Nine EM funds to consider for 2016
By International Adviser, 11 Dec 15
Investors in emerging markets are taking a view that the gap in GDP per capita can be closed by above-average growth in these economies and, consequently their equities markets, argues Caspar Rock, CIO at Architas.
The pioneering emerging markets funds launched in the late 1980s and early ’90s by investment houses such as Templeton and Fidelity have been joined over the years by other and increasingly more specialist funds, so that an investor can now narrow his choice down to style, sector or company size.
Architas would tend only to choose an emerging market fund for higher-risk profiled strategies and a potential investor should view them in a similar way.
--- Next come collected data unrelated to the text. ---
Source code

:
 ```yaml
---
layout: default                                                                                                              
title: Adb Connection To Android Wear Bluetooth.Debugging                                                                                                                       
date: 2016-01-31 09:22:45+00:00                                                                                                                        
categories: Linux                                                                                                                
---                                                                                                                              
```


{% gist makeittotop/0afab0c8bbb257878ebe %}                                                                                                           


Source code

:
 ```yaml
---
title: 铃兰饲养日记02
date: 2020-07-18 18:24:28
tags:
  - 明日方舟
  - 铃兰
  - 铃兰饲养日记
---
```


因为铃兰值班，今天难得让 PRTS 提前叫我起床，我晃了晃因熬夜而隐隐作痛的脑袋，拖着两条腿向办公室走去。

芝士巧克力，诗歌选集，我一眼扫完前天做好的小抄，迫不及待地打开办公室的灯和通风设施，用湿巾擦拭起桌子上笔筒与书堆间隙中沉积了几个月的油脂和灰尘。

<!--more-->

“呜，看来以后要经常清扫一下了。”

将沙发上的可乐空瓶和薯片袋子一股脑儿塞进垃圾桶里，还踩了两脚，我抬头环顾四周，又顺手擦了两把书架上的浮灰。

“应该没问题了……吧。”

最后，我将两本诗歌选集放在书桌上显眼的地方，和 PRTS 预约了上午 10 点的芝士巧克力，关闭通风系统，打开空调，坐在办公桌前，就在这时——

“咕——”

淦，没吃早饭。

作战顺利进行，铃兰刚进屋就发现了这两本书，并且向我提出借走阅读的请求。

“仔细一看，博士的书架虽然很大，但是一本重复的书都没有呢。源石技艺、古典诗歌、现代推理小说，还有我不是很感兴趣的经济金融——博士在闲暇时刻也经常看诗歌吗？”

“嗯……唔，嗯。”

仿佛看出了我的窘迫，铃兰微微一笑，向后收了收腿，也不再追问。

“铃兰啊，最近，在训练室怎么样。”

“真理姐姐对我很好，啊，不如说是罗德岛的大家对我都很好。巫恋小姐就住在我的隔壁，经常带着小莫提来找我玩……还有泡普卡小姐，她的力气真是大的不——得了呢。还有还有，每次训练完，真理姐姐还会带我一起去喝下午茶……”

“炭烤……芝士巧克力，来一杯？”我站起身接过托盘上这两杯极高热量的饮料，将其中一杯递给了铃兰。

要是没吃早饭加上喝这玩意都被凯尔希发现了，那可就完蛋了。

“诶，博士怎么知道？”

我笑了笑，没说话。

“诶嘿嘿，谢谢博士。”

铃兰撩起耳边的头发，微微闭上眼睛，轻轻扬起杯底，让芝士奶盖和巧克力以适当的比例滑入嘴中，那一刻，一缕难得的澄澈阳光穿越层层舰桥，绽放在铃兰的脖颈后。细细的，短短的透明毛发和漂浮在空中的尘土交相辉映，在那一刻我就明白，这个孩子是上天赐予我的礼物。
The huge opportunities offered by these dynamic economies are evident but the risks are also considerable. Unlike their more developed counterparts, there is a heightened possibility of political upsets, such as the proposed impeachment of president Rousseff in Brazil, or geopolitical risk, such as Russia’s move into Ukraine in 2014.
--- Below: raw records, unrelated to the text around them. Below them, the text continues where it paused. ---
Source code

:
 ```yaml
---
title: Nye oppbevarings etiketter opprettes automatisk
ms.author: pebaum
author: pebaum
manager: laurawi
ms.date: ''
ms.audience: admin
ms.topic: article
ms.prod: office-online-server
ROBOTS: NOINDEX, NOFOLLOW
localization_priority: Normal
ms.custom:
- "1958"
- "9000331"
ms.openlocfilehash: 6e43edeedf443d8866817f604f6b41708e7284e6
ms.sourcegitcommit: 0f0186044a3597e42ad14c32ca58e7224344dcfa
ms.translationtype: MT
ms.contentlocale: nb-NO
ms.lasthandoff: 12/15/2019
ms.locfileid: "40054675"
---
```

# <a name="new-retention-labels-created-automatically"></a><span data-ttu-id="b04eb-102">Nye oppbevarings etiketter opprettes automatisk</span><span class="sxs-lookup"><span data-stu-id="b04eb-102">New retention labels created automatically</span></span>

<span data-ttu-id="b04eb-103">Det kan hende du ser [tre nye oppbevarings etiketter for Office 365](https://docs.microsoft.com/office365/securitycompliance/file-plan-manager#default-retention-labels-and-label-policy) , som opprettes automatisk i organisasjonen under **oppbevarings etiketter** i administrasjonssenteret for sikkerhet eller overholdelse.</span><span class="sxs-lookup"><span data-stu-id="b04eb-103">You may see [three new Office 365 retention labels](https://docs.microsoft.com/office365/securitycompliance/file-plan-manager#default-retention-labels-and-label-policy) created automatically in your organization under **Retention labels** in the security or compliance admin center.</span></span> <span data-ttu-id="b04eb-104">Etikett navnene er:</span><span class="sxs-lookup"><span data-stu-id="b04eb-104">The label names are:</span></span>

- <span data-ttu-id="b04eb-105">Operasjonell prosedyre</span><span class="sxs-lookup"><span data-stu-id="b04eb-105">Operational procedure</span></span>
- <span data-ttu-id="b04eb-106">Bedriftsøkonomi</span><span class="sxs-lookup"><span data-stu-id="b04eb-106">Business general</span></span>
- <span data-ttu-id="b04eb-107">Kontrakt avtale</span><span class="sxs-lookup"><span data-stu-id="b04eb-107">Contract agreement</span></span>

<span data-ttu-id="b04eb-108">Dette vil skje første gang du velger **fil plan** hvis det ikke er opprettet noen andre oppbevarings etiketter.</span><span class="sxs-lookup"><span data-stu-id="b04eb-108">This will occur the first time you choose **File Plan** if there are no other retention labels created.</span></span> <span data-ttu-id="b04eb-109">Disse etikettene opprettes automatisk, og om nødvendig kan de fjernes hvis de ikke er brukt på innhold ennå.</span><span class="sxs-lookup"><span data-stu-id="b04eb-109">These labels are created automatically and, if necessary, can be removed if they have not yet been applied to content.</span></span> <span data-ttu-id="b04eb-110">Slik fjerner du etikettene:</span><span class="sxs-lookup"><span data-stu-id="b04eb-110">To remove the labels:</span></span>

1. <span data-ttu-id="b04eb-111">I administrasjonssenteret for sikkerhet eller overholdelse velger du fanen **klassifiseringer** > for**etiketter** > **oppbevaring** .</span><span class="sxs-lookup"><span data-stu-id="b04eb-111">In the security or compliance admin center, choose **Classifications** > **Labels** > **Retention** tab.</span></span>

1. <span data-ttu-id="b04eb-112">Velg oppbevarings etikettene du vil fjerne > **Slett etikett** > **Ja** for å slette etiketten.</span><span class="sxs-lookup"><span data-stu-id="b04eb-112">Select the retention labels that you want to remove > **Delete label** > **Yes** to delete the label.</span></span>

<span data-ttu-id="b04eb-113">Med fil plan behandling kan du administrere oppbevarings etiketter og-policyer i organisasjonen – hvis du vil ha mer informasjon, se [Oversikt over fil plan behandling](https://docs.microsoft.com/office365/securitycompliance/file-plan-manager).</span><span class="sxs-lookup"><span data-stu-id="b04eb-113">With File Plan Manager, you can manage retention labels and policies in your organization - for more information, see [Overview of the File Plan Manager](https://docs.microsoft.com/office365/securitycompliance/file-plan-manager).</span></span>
Corruption is also a significant issue, whereby direct investment can be siphoned off into private hands. There can be an overdependence on the primary sector: witness the impact of the dramatic drop-off in the commodities supercycle on Russia, Brazil, Chile and South Africa. On the other hand, some emerging market economies can be direct beneficiaries of lower commodity prices: India, China and Taiwan would fall into this category.
The years since the global financial crisis have proved challenging for GEM equity markets, which have suffered a period of extended underperformance. Valuations now appear cheap on both an absolute and relative basis. Flows into the sector remain negative, although recently this effect has been less marked. The long-term drivers of the developing world lead us to conclude that these countries will selectively produce higher rates of growth than their developed world counterparts. Given that this should lead to improving levels of corporate profitability, we are hopeful of better performance from GEM equity markets in the future.
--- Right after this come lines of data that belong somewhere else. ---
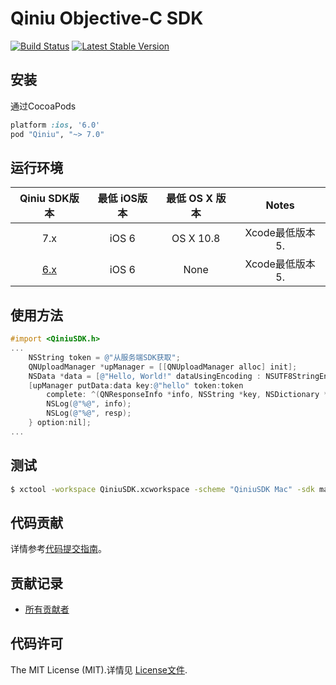 # Qiniu Objective-C SDK

[![Build Status](https://travis-ci.org/qiniu/objective-c-sdk.svg?branch=master)](https://travis-ci.org/qiniu/objective-c-sdk)
[![Latest Stable Version](https://badge.fury.io/co/Qiniu.png)](https://github.com/qiniu/objective-c-sdk/releases)

## 安装

通过CocoaPods

```ruby
platform :ios, '6.0'
pod "Qiniu", "~> 7.0"
```

## 运行环境

| Qiniu SDK版本 | 最低 iOS版本   | 最低 OS X 版本  |                                   Notes                                   |
|:--------------------:|:---------------------------:|:----------------------------:|:-------------------------------------------------------------------------:|
|          7.x         |            iOS 6            |           OS X 10.8          | Xcode最低版本 5.  |
|          [6.x](https://github.com/qiniu/ios-sdk)         |            iOS 6            |         None        |Xcode最低版本 5. |


## 使用方法

```objective-c
#import <QiniuSDK.h>
...
    NSString token = @"从服务端SDK获取";
    QNUploadManager *upManager = [[QNUploadManager alloc] init];
    NSData *data = [@"Hello, World!" dataUsingEncoding : NSUTF8StringEncoding];
    [upManager putData:data key:@"hello" token:token
        complete: ^(QNResponseInfo *info, NSString *key, NSDictionary *resp) {
        NSLog(@"%@", info);
        NSLog(@"%@", resp);
    } option:nil];
...
```


## 测试

``` bash
$ xctool -workspace QiniuSDK.xcworkspace -scheme "QiniuSDK Mac" -sdk macosx -configuration Release test -test-sdk macosx
```


## 代码贡献

详情参考[代码提交指南](https://github.com/qiniu/objective-c-sdk/blob/master/CONTRIBUTING.md)。

## 贡献记录

- [所有贡献者](https://github.com/qiniu/objective-c-sdk/contributors)


## 代码许可

The MIT License (MIT).详情见 [License文件](https://github.com/qiniu/objective-c-sdk/blob/master/LICENSE).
So where to look for investment opportunities? As more idiosyncratic developments materialise in emerging markets, we are in an environment in which it is increasingly difficult to make generalisations. Consequently, it is more important than ever to differentiate between countries and regions, and be selective in exposure as far as possible.
Within our GEM allocation, we currently have a preference for emerging Asia, a region that is benefiting from its status as an energy importer, and where the growth element is more visible. Conversely, we believe Latin America and eastern Europe stand to suffer in the foreseeable future, not least because of contagion from Brazil’s ongoing political scandals and inflation difficulties, and the Russian equity market’s vulnerability to the oil price.
With a discerning allocation, emerging markets could yet provide a lucrative addition to a multi-asset portfolio. We would, however, recommend patience and diversification.